Items from a data source
★ ★ ★ ★
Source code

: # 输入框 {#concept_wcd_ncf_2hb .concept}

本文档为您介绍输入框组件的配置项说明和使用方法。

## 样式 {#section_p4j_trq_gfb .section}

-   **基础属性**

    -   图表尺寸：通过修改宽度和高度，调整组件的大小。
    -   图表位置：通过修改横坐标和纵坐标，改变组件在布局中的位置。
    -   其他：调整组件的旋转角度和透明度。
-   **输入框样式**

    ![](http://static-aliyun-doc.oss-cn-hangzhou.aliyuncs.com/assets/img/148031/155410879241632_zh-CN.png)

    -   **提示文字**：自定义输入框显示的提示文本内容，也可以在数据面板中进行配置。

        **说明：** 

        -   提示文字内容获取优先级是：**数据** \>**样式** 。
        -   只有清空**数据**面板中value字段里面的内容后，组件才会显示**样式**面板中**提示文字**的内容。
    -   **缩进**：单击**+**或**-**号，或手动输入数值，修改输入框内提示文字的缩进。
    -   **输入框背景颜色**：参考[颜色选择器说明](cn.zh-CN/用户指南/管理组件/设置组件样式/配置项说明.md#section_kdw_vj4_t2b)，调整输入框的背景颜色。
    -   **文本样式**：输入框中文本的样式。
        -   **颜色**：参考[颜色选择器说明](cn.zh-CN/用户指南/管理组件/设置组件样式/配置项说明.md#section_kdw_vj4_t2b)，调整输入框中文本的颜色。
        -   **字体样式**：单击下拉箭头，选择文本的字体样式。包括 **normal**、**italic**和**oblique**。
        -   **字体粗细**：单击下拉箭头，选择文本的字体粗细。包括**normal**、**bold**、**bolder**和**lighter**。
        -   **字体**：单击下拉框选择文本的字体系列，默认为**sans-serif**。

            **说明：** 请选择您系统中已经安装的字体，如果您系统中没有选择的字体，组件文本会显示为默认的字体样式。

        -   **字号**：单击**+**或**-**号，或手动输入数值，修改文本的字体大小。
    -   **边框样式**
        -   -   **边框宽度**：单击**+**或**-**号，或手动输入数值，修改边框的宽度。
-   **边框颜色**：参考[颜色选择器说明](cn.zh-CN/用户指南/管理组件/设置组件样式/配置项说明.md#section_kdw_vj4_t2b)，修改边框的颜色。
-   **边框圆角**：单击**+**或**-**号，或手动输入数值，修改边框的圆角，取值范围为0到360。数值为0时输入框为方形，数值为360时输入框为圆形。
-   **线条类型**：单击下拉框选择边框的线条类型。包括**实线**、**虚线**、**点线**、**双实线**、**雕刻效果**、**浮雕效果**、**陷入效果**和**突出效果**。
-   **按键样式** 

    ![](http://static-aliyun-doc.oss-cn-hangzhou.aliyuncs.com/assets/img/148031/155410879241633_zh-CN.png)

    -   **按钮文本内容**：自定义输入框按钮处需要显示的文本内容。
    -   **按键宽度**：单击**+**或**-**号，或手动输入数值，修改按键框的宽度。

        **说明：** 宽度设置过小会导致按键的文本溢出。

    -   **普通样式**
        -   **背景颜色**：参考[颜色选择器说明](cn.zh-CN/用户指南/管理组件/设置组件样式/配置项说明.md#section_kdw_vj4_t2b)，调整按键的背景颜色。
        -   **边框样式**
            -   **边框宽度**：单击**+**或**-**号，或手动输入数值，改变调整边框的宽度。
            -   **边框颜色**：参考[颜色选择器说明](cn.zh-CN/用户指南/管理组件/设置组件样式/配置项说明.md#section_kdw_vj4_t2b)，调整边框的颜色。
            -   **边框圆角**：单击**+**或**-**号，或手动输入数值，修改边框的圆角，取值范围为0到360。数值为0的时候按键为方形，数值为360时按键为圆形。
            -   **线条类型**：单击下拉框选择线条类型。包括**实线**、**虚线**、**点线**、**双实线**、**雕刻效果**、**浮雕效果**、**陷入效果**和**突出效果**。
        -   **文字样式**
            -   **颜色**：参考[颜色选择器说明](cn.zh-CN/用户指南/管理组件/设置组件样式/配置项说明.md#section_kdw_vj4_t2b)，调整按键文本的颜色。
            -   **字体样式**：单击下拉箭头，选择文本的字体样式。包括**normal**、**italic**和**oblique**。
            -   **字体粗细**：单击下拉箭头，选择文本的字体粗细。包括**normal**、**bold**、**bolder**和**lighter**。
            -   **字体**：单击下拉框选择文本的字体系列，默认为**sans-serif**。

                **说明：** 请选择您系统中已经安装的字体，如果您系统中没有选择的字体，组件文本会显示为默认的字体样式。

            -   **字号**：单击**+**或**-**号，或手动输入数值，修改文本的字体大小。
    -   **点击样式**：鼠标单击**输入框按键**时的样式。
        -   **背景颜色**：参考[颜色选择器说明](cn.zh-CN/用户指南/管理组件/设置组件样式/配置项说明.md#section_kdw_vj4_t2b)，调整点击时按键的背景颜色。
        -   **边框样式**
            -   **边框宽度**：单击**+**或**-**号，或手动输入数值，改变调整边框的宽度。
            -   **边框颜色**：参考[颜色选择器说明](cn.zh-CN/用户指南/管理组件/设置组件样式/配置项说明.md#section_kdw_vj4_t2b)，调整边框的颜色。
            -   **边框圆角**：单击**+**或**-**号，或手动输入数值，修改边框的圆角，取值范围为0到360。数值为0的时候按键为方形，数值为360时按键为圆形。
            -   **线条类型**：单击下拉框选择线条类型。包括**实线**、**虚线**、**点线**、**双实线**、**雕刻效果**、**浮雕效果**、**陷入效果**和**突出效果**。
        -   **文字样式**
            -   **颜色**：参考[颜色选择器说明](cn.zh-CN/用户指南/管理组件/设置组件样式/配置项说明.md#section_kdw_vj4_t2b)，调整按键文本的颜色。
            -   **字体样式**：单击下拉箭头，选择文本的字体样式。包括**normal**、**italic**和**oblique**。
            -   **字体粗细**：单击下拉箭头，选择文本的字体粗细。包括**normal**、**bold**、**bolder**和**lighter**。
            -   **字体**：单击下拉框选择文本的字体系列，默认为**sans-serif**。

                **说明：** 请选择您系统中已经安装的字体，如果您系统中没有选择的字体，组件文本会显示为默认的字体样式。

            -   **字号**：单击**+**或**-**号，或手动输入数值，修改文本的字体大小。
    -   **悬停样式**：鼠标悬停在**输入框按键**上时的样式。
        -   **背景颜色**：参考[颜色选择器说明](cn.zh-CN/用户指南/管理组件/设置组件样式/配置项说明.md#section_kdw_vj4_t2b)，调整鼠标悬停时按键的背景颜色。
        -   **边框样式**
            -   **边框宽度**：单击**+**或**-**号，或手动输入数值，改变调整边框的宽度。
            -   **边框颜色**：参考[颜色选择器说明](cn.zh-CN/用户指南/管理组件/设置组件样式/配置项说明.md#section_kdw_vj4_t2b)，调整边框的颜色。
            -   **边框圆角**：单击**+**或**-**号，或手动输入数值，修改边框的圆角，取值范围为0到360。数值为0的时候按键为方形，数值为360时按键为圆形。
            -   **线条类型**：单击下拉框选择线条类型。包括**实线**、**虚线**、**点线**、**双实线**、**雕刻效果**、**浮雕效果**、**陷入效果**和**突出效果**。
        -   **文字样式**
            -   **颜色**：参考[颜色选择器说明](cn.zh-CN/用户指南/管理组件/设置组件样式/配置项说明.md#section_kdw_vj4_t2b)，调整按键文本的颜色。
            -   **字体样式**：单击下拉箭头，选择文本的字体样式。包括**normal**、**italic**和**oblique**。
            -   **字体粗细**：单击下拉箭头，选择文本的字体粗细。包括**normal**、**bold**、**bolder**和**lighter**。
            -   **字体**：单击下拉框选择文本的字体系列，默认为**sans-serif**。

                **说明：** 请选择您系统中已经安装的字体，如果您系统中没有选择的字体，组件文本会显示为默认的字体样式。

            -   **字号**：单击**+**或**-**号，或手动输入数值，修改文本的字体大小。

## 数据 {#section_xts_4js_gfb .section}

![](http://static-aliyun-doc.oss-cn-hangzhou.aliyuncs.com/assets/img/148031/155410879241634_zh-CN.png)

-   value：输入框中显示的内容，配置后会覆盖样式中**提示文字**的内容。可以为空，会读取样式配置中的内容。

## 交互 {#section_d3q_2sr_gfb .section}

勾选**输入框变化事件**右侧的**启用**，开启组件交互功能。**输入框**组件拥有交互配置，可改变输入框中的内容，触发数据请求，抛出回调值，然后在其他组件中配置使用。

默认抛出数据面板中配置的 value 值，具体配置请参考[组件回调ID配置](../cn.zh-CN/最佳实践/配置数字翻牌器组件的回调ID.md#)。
★ ★ ★ ★
== WORK TO COMPLETE ==
Look through the entries and return each line that has the word "输入框按键" in it.

== WRITTEN REPLY ==
    -   **点击样式**：鼠标单击**输入框按键**时的样式。
    -   **悬停样式**：鼠标悬停在**输入框按键**上时的样式。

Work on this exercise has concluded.